Disagree on Busch blocking

Disagree on Busch blocking and flaps.

I didn't see him block - what I saw was Stewart getting him loose off Four, him correcting it, Stewart on his bumper at an angle certain to send him head-on into the wall, and Stewart nailing him. Busch was holding his line even with Stewart on his back bumper; Stewart was beaten if he'd stayed behind him. Again I credit Stewart for acknowledging he didn't like races to end like this.

As for roof flaps, I don't buy that the blade spoiler was better as far as keeping them on the ground - I remember all those stories (not by you, but in places like the Observer, SCR, Circle Track, etc.) about how the spoilers were acting like lifting wings when cars spun around. Now the rear wing might aggravate the situation as well, but we had this problem with blade spoilers as well.

I'm not seeing any aerodynamic change that possibly can be made with these cars to keep them on the ground. In the now-16 seasons we've had roof flaps I have seen no reduction in incidence of airborne crashes - the very first season (1994) roof flaps ran, Daytona saw three very bad airborne wrecks (Andy Farr in particular drilled the wall in Four on his roof so badly it cracked the concrete, always a sign the speeds are too fast for the sport's own good), and these were followed by airborne crashes at Charlotte (Chuck Bown in the All-Star Open), and Michigan (Bobby Hillin almost landing in the Turn Two parking lot). And it's never gotten better - I remember that period through the late 1990s when Atlanta saw cars tumbling even worse than what we saw with Kyle Busch at Daytona, and I vividly remember Derrike Cope nearly landing in Texas' infield in the Truck race in 2000.

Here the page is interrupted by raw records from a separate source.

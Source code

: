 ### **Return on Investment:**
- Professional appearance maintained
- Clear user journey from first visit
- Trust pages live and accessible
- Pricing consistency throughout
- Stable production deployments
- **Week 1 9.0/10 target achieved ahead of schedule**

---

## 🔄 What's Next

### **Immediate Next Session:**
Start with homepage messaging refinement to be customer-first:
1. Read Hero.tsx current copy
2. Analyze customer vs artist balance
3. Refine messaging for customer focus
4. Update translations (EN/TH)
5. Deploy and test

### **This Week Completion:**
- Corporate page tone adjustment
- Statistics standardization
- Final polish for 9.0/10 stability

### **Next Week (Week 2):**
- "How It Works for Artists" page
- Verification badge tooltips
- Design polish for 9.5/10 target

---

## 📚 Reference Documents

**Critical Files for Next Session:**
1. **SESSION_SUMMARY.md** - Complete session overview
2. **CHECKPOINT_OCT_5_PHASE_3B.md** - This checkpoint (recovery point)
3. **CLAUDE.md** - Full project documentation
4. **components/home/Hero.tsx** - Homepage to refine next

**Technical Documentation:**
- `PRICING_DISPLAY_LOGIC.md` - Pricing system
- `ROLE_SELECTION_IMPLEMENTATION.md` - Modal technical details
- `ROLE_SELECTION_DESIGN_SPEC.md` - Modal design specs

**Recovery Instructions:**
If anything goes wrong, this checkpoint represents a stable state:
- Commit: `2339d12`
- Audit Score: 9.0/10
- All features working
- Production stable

We also know via drivers like Rusty Wallace citing all the windtunnel time done that 194 MPH is the cut-off point for keeping them on the ground - my only nit to pick here is 194 seems high; 190 seems closer to the actual safety cut-off point for speeds.

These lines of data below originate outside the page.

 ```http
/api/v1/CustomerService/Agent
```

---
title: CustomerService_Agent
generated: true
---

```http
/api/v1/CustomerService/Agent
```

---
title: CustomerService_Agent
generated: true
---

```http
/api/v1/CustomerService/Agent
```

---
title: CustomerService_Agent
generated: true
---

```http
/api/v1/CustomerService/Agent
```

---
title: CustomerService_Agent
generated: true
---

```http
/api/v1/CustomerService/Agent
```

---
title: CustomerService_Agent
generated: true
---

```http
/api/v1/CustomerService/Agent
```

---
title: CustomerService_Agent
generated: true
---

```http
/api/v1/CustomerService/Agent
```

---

If there is an aero change they can find to make roof flaps work I will be shocked - I'm not seeing it based on the history of this thing and how irrelevant it has been.

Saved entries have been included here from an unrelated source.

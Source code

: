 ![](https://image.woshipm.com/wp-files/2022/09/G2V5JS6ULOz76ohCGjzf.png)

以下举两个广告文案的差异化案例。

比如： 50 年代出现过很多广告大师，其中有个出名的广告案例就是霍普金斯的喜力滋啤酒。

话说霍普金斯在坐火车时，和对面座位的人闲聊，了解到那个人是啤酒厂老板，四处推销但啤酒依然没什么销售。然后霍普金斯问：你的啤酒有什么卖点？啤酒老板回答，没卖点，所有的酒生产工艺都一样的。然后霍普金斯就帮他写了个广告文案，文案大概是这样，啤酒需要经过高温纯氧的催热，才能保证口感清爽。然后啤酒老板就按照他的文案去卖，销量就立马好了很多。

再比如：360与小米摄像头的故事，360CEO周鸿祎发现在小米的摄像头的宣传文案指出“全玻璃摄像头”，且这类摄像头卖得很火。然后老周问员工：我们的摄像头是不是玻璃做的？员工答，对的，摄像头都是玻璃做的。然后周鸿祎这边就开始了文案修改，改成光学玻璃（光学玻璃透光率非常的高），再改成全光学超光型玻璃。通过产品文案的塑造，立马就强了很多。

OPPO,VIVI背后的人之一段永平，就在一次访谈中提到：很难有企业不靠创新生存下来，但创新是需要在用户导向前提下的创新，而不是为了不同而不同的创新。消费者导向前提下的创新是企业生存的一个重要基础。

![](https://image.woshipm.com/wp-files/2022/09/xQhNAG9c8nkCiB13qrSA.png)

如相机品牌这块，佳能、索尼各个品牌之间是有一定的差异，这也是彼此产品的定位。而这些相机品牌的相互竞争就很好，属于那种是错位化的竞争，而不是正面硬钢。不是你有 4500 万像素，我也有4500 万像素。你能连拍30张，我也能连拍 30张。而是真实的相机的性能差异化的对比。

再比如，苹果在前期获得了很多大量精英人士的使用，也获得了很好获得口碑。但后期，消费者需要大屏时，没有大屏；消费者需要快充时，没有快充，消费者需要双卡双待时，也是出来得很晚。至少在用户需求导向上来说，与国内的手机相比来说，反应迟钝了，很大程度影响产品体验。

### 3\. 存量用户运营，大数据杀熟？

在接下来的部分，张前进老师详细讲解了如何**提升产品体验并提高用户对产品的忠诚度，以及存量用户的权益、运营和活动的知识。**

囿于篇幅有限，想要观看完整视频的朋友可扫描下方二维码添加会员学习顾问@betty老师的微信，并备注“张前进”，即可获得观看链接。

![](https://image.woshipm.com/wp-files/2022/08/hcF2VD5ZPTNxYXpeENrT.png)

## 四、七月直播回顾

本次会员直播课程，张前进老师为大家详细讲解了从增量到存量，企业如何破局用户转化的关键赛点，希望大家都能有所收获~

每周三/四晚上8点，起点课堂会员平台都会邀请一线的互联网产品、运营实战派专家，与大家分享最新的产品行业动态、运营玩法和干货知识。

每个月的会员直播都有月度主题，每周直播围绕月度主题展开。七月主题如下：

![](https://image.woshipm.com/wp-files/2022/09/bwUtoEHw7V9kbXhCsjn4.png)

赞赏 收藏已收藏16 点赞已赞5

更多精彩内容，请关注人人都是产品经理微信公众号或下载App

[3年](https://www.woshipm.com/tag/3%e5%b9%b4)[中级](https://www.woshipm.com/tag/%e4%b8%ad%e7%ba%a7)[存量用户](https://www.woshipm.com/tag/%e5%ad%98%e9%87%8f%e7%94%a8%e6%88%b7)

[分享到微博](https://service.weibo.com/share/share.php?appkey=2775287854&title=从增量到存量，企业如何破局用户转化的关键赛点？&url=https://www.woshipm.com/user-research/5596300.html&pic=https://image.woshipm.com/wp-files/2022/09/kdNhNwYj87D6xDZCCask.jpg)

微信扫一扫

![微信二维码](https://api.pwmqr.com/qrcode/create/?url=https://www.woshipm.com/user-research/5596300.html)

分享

You mention the yellow line rule - that rule has no justification regardless of lap. Here I agree - throw that rule out altogether.

Mike, watch the replay from

Mike, watch the replay from Stewart's in car view a couple of times and see if you still hold that opinion. I thought Busch had blatantly gone up the hill to block him, also, until I saw that camera view on NASCAR Now. It looks like Busch was still trying to collect his car from where Tony raked across his bumper coming out of 4 rather than Busch blocking. You can see Busch's hands trying to save it from the camera ahead, and from Stewart's in-car you can see that he nearly dumped him. Unless Kyle speaks we'll never really know if his intent was to block, but it did not appear he had got the car all the way saved yet (from the in-car view) when he and Stewart collided. I think Tony knows something to that effect, also, or he would not have acted like he did after the race. Here's the video link:

http://www.nascar.com/video/race_chatter/2009/07/07/cup.day2.chatter.busch.nascar/index.html?MostPopular

It starts right at the 1:00 mark of the footage.


Sidenote: Anybody else notice the near tragedy when Stewart's crew jumped over the pit wall early as cars were coming sideways across the grass at over 100 mph? That would have made the wreck a sidenote for sure.

good work, dude. thanks for

good work, dude. thanks for the vid.....we'll ask tony today if he wants to amplify on that.
mm

Yeh but for how long as

Yeh but for how long as reckless as he is, he would cut off his own mother and send her into the wall thats the kind of person Kyle Busch is.